[Source texts of formatted documents]
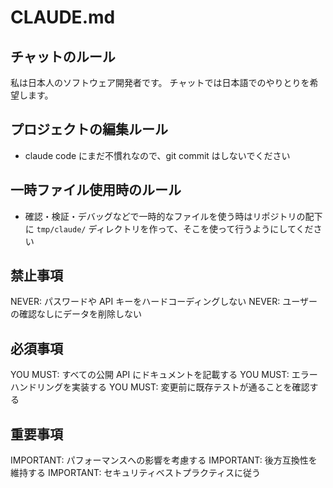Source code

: # CLAUDE.md

## チャットのルール

私は日本人のソフトウェア開発者です。
チャットでは日本語でのやりとりを希望します。

## プロジェクトの編集ルール

- claude code にまだ不慣れなので、git commit はしないでください

## 一時ファイル使用時のルール

- 確認・検証・デバッグなどで一時的なファイルを使う時はリポジトリの配下に `tmp/claude/` ディレクトリを作って、そこを使って行うようにしてください

## 禁止事項

NEVER: パスワードや API キーをハードコーディングしない
NEVER: ユーザーの確認なしにデータを削除しない

## 必須事項

YOU MUST: すべての公開 API にドキュメントを記載する
YOU MUST: エラーハンドリングを実装する
YOU MUST: 変更前に既存テストが通ることを確認する

## 重要事項

IMPORTANT: パフォーマンスへの影響を考慮する
IMPORTANT: 後方互換性を維持する
IMPORTANT: セキュリティベストプラクティスに従う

## WHAT TO PRODUCE
If a line in the records holds the string "MUST", count it, and give only the total.

## ANSWER BOX
3